*** Opening of GIVEN DATA ***

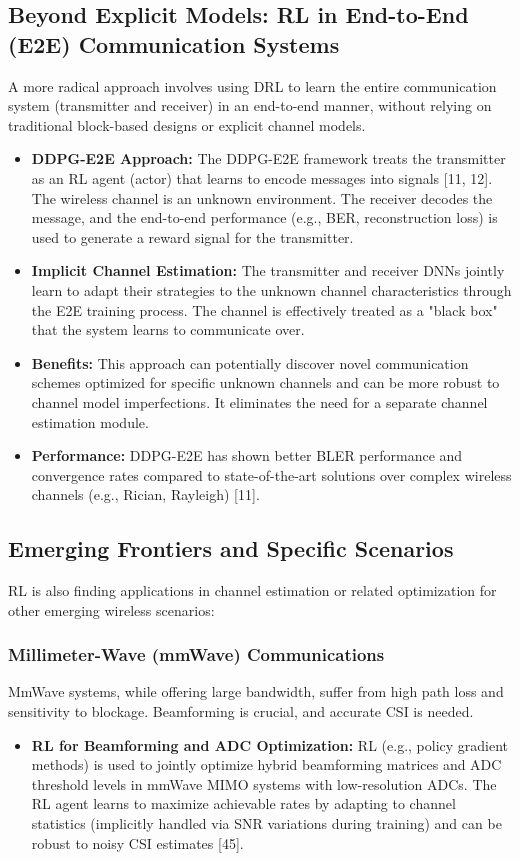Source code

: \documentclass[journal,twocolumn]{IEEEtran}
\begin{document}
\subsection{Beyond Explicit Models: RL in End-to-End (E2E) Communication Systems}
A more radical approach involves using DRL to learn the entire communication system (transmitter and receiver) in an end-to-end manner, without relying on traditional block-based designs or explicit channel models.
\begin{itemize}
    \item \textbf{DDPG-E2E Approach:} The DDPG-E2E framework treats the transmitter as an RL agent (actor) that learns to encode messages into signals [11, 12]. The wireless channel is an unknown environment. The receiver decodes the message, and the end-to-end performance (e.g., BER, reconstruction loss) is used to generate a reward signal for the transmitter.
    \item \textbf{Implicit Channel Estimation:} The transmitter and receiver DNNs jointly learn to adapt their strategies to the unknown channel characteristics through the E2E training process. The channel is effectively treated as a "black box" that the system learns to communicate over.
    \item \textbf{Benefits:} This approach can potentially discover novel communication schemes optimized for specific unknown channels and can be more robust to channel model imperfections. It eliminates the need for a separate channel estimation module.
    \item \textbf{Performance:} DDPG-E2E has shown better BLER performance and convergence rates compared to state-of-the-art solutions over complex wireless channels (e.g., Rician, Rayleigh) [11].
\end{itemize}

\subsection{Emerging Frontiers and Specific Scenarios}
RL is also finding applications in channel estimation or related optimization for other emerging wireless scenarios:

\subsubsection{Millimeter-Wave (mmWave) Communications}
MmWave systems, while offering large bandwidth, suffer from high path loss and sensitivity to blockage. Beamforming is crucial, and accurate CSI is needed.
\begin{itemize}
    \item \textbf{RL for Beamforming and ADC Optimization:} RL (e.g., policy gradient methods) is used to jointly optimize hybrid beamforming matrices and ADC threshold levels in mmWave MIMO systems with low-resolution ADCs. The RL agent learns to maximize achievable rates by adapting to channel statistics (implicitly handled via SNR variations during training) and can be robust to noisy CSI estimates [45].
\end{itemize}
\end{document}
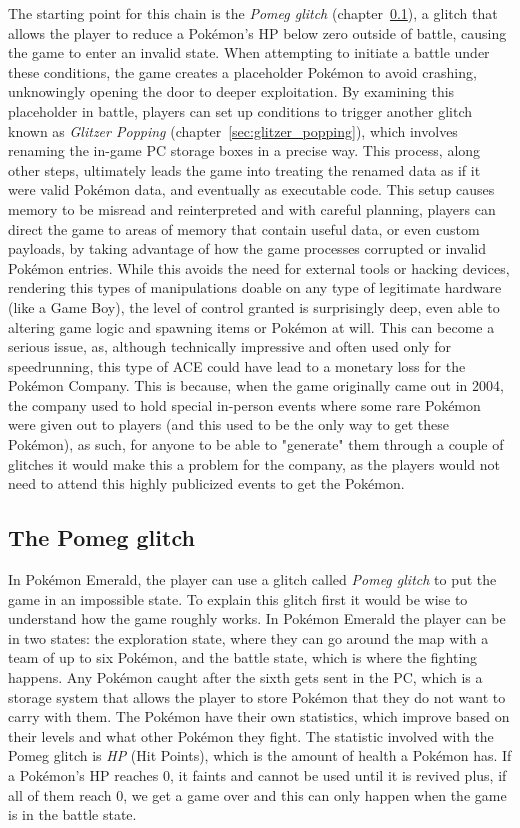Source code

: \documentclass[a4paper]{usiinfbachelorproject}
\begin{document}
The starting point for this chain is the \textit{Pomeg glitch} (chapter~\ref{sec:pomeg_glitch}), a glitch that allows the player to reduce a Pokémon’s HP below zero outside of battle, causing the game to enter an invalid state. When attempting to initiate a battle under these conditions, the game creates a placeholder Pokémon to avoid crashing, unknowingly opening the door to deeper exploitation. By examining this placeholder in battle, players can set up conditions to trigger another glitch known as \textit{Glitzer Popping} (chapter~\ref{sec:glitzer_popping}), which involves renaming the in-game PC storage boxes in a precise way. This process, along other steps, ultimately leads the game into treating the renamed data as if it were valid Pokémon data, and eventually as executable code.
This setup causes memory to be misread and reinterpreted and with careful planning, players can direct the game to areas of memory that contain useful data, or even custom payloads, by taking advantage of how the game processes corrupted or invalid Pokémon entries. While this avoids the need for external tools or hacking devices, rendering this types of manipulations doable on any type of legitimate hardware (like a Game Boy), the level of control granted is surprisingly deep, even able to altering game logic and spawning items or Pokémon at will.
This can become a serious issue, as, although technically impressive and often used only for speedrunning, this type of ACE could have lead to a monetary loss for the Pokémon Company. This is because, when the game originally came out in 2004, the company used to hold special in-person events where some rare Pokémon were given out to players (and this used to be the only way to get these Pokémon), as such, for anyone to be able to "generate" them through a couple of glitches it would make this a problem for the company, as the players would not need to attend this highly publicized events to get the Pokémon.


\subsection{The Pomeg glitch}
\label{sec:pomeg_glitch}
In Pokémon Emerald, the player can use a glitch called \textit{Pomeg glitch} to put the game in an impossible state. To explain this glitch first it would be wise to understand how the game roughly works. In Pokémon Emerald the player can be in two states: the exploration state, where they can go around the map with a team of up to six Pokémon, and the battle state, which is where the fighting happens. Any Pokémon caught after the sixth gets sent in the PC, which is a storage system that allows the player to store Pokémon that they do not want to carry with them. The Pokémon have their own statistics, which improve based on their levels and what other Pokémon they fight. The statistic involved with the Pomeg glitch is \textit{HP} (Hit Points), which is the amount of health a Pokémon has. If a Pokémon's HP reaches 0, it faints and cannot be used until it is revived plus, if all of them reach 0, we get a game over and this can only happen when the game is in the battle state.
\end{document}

*** Close of GIVEN DATA ***
*** Opening of GIVEN DATA ***

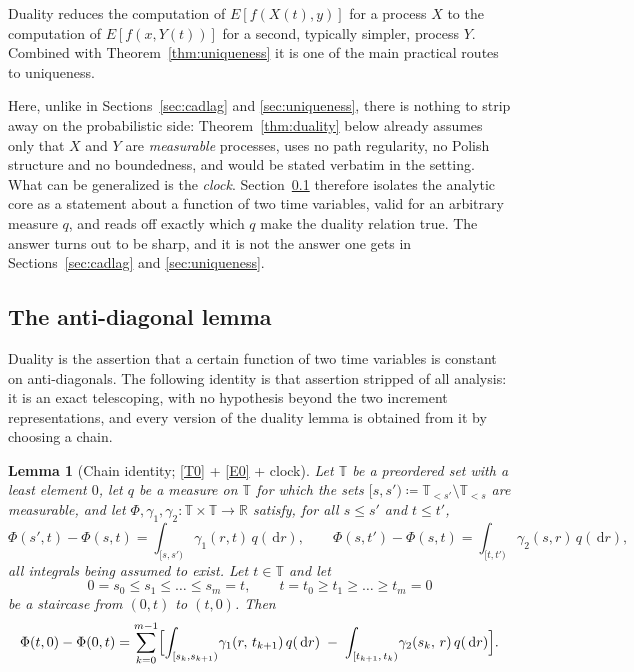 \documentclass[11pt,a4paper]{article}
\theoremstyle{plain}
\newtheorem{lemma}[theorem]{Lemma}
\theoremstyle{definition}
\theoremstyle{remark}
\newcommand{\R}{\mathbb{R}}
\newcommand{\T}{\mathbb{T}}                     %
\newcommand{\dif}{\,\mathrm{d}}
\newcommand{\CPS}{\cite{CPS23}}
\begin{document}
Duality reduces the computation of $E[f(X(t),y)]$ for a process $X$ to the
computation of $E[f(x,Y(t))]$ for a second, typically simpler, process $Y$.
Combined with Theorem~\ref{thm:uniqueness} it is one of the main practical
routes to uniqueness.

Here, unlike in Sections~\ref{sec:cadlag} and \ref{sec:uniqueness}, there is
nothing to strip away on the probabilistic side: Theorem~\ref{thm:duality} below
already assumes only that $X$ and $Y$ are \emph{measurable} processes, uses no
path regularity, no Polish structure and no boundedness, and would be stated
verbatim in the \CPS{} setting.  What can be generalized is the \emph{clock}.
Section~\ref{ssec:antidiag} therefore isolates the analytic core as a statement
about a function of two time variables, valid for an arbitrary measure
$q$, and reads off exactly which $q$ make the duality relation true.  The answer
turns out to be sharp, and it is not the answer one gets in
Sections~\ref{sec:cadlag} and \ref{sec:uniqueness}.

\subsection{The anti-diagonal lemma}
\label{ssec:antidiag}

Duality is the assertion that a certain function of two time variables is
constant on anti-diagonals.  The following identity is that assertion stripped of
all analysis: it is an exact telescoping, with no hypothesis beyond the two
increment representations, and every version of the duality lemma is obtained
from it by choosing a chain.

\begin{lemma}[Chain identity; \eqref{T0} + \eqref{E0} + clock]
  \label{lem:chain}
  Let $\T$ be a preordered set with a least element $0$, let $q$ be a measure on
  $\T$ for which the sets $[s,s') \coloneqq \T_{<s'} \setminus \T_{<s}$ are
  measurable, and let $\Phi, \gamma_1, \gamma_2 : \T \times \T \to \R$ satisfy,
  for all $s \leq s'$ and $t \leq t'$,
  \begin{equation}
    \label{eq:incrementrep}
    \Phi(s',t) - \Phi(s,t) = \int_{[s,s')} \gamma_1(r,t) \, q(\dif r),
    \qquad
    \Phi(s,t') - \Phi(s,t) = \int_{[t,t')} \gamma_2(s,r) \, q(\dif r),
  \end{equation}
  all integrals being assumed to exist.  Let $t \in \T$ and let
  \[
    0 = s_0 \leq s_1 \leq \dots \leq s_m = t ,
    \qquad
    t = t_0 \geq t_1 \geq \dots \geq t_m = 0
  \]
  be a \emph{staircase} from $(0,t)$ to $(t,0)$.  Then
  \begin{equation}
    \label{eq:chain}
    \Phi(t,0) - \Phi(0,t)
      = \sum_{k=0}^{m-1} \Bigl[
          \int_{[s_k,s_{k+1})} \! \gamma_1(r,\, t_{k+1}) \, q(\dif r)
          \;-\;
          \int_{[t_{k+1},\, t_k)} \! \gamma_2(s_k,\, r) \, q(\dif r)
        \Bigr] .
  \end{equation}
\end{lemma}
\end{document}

*** Close of GIVEN DATA ***

* [DIRECTIONS]:
Bring together each line above where the string "dots" turns up.

* [TASK SOLUTION]:
    0 = s_0 \leq s_1 \leq \dots \leq s_m = t ,
    t = t_0 \geq t_1 \geq \dots \geq t_m = 0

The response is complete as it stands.